You can go to cape San Blas to fish. Anywhere inside the cape. Good spots are anywhere around or behind Pig Island or put in at the State Park on the tip. That is awful big water to paddle across from Mexico Beach. Especially if the tide is running in or out of the bay. It gets real turbulent through the mouth there for a yak.

Another place would be to paddle and fish the Mexico Beach boat canal. Just don't get run over.

Probably the best place is to put in at the Air Force boat ramp in Crooked Island. LOTS of great fishing in there. Lures will get you redfish and trout. Lots of little sharks in there too. http://www.paddling.net/places/showReport.html?1637

I will be down in a week or so and we will be shuttling my yak straight out about 6-8 miles. I plan to troll for some Kings. Or whatever else may be hitting. We have heard of Tuna in that close and have seen some Dolphin/Mahi. We even saw a Sailfish in there once.

I any of the areas that I described, you can use heavy bas gear and should be fine. Maybe take an extra spool of line in case something big grabs you. haha. It happens every now and then. I will say that you are going to have better luck on live or cut bait.

If you go off of Cape San Blas or just off the beach in Mexico beach, you can toss a 3/8oz jig head with a 3-4" white grub. You will slay the ladyfish. No good to eat, but great fun to catch. They jump ALOT! They vary with what they like in a presentation. I've mostly had good luck with letting it hit bottom and making long sweeping pulls with the rod. They will hit it on the fall, so don't let any slack in the line. Sometime they like you to burn it back on the top though. You can also catch Spanish mackerel this same way. They WILL cut you off if you don't have a heavy mono or light steel leader. But they are GREAT to eat.


----------



## Wishicaughtmore (Jun 17, 2013)

Thanks so much for the help guys. I am heading down on July 20th for seven days. I was going to rig it with braided line and thought I would use jigs and flutter spoons. If you just paddle out from the beach early in the morning can you do any good? How much will the wind and tide affect me within a mile of shore?


----------



## slayerextreme (Jan 10, 2012)

go to the Mexico beach artificial reef association.....mbara...lots of good info there


----------



## NoMoSurf (Oct 2, 2007)

If you are wanting to venture off the beach, you should be able to get into Lady fish, and mackerel. Blues too. Fish past the second or third sand bar. You will see them. Also, look at a satellite photo. There is sort of a clover leaf shaped area of deeper water off the end of the pier/boat canal. I generally see a decent amount of bait being "balled" there.
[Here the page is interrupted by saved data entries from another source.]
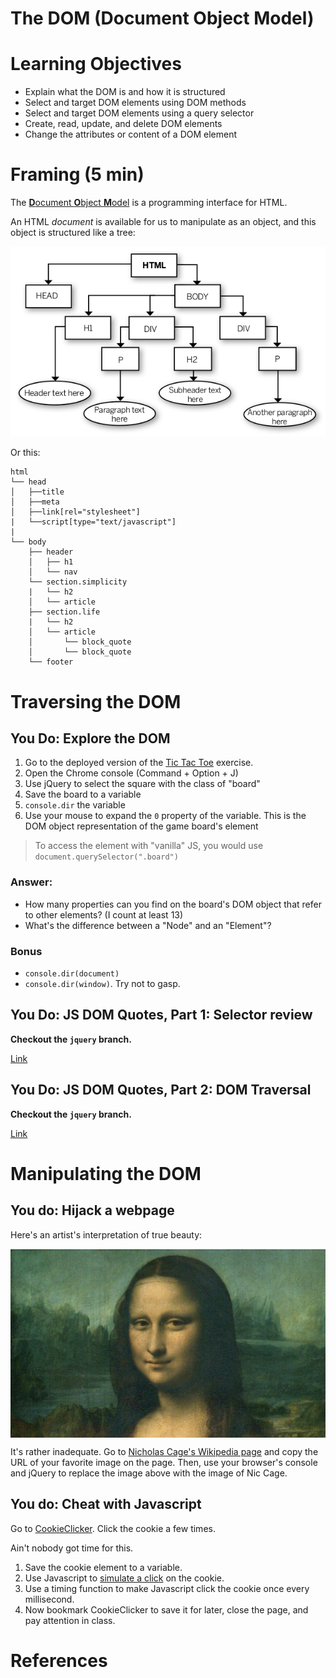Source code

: # The DOM (Document Object Model)

# Learning Objectives

- Explain what the DOM is and how it is structured
- Select and target DOM elements using DOM methods
- Select and target DOM elements using a query selector
- Create, read, update, and delete DOM elements
- Change the attributes or content of a DOM element

# Framing (5 min)

The [**D**ocument **O**bject **M**odel](https://developer.mozilla.org/en-US/docs/Web/API/Document_Object_Model/Introduction) is a programming interface for HTML.

An HTML *document* is available for us to manipulate as an object, and this object is structured like a tree:

![DOM diagram](dom-tree.png)

Or this:

```text
html
└── head
│   ├──title
│   ├──meta
│   ├──link[rel="stylesheet"]
|   └──script[type="text/javascript"]
|
└── body
    ├── header
    │   ├── h1
    │   └── nav
    └── section.simplicity
    |   └── h2
    │   └── article
    ├── section.life
    |   └── h2
    │   └── article
    │       └── block_quote
    │       └── block_quote
    └── footer
```

# Traversing the DOM

## You Do: Explore the DOM

1. Go to the deployed version of the [Tic Tac Toe](http://ga-wdi-exercises.github.io/tic_tac_toe/) exercise.
2. Open the Chrome console (Command + Option + J)
3. Use jQuery to select the square with the class of "board"
4. Save the board to a variable
5. `console.dir` the variable
6. Use your mouse to expand the `0` property of the variable. This is the DOM object representation of the game board's element

> To access the element with "vanilla" JS, you would use `document.querySelector(".board")`

### Answer:

- How many properties can you find on the board's DOM object that refer to other elements? (I count at least 13)
- What's the difference between a "Node" and an "Element"?

### Bonus

- `console.dir(document)`
- `console.dir(window)`. Try not to gasp.

## You Do: JS DOM Quotes, Part 1: Selector review

**Checkout the `jquery` branch.**

[Link](https://github.com/ga-wdi-exercises/js-dom-quotes/tree/jquery#part-1)

## You Do: JS DOM Quotes, Part 2: DOM Traversal

**Checkout the `jquery` branch.**

[Link](https://github.com/ga-wdi-exercises/js-dom-quotes/tree/jquery#part-2)

# Manipulating the DOM

## You do: Hijack a webpage

Here's an artist's interpretation of true beauty:

<img id="true_beauty" src="mona.jpg" alt="Mona" style="display:block;margin:0 auto;" />

It's rather inadequate. Go to [Nicholas Cage's Wikipedia page](https://en.wikipedia.org/wiki/Nicolas_Cage) and copy the URL of your favorite image on the page. Then, use your browser's console and jQuery to replace the image above with the image of Nic Cage.

## You do: Cheat with Javascript

Go to [CookieClicker](http://orteil.dashnet.org/cookieclicker/). Click the cookie a few times.

Ain't nobody got time for this.

1. Save the cookie element to a variable.
2. Use Javascript to [simulate a click](https://developer.mozilla.org/en-US/docs/Web/API/HTMLElement/click) on the cookie.
3. Use a timing function to make Javascript click the cookie once every millisecond.
4. Now bookmark CookieClicker to save it for later, close the page, and pay attention in class.

# References

<script src="jquery.min.js"></script>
also, if you fish the sand bars. Try a pompano jig, bumped on the bottom. you may pick up a pompano. A tad late in the season for them, but I sometime manage to catch a stragler in July.


----------



## Yellowrivermudder (Dec 22, 2012)

I limited out on straggler pomps on Saturday. lol. They'll be around most of the summer season. Not on lures though...baited set-lines. Good luck fishing Mexico Beach! Post what you catch! We'd like to know. Tight lines! YRM


----------